Unaddressed issues add up and eventually will affect

system use. Despite this, only minimal effort is

typically made to develop measures to determine if

people using AI systems find them to be helpful and

trustworthy. Prioritizing a good user experience

during development and while the system is

deployed, will help support a successful AI system.

An AI system’s potential is bound to stakeholders’

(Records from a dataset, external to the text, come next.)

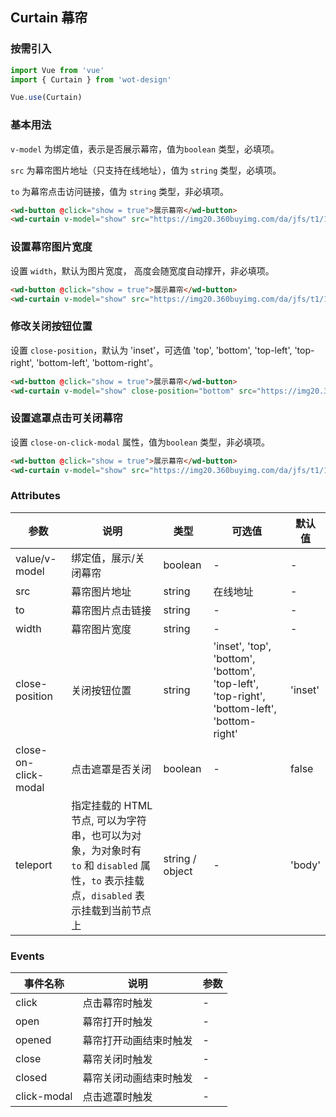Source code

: ## Curtain 幕帘

### 按需引入

```javascript
import Vue from 'vue'
import { Curtain } from 'wot-design'

Vue.use(Curtain)
```

### 基本用法

`v-model` 为绑定值，表示是否展示幕帘，值为`boolean` 类型，必填项。

`src` 为幕帘图片地址（只支持在线地址），值为 `string` 类型，必填项。

`to` 为幕帘点击访问链接，值为 `string` 类型，非必填项。

```html
<wd-button @click="show = true">展示幕帘</wd-button>
<wd-curtain v-model="show" src="https://img20.360buyimg.com/da/jfs/t1/141592/25/8861/261559/5f68d8c1E33ed78ab/698ad655bfcfbaed.png" to="//jd.com"></wd-curtain>
```

### 设置幕帘图片宽度

设置 `width`，默认为图片宽度， 高度会随宽度自动撑开，非必填项。

```html
<wd-button @click="show = true">展示幕帘</wd-button>
<wd-curtain v-model="show" src="https://img20.360buyimg.com/da/jfs/t1/141592/25/8861/261559/5f68d8c1E33ed78ab/698ad655bfcfbaed.png" to="//jd.com" width="280px"></wd-curtain>
```

### 修改关闭按钮位置

设置 `close-position`，默认为 'inset'，可选值 'top', 'bottom', 'top-left', 'top-right', 'bottom-left', 'bottom-right'。

```html
<wd-button @click="show = true">展示幕帘</wd-button>
<wd-curtain v-model="show" close-position="bottom" src="https://img20.360buyimg.com/da/jfs/t1/141592/25/8861/261559/5f68d8c1E33ed78ab/698ad655bfcfbaed.png" to="//jd.com" width="200px"></wd-curtain>
```

### 设置遮罩点击可关闭幕帘

设置 `close-on-click-modal` 属性，值为`boolean` 类型，非必填项。

```html
<wd-button @click="show = true">展示幕帘</wd-button>
<wd-curtain v-model="show" src="https://img20.360buyimg.com/da/jfs/t1/141592/25/8861/261559/5f68d8c1E33ed78ab/698ad655bfcfbaed.png" to="//jd.com" close-on-click-modal></wd-curtain>
```

### Attributes

| 参数      | 说明                                 | 类型      | 可选值       | 默认值   |
|---------- |------------------------------------ |---------- |------------- |-------- |
| value/v-model | 绑定值，展示/关闭幕帘 | boolean | - | - |
| src | 幕帘图片地址 | string | 在线地址 | - |
| to | 幕帘图片点击链接 | string | - | - |
| width | 幕帘图片宽度 | string | - | - |
| close-position | 关闭按钮位置 | string | 'inset', 'top', 'bottom', 'bottom', 'top-left', 'top-right', 'bottom-left', 'bottom-right' | 'inset' |
| close-on-click-modal | 点击遮罩是否关闭 | boolean | - | false |
| teleport | 指定挂载的 HTML 节点, 可以为字符串，也可以为对象，为对象时有 `to` 和 `disabled` 属性，`to` 表示挂载点，`disabled` 表示挂载到当前节点上 | string / object  | - | 'body' |

### Events

| 事件名称      | 说明                                 | 参数     |
|------------- |------------------------------------ |--------- |
| click | 点击幕帘时触发 | - |
| open | 幕帘打开时触发 | - |
| opened | 幕帘打开动画结束时触发 | - |
| close | 幕帘关闭时触发 | - |
| closed | 幕帘关闭动画结束时触发 | - |
| click-modal | 点击遮罩时触发 | - |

perceptions of its trustworthiness, which requires

qualitative measures to fully ascertain. I use the term

stakeholders to include those developing, acquiring,

using, and being affected by AI systems. I will

primarily discuss the people using systems and those

who are affected by AI systems and I will present

alternatives that will support you in conducting more

complete assessments of AI systems.

Trustworthiness is a property of a system that

demonstrates that it will fulfill its promise by

providing evidence that it is dependable in the context

of use and end users have awareness of its capabilities

during use (C. Gardner, et al., 2023). Users gain an

understanding (or misunderstanding) of an AI

system’s capabilities and limits as they work with it,

within their context. Their awareness of those

capabilities may be informed through training, their

direct experience, and their colleagues’ experiences,

and they will use this information to develop a

justified level of confidence - or calibrated trust of the

system.

When humans develop calibrated trust of the

system – a psychological state of adjusted confidence

that is aligned to end users’ real-time perceptions of

trustworthiness (C. Gardner, et al., 2023) – they can

be productive using the system and use it

appropriately. Calibrated trust is neither over or

under-trust – it is a true understanding of the systems

capabilities and limitation. When people over-trust a

system, they are likely to use it for tasks it was not

designed to complete. For example, a generative AI

system will excel at tasks where creativity is desirable

and is less likely to be successful for tasks requiring

retrieval of specific wording. My colleague Robin

may choose to use a generative AI system for this task

due to positive experiences using it in other contexts.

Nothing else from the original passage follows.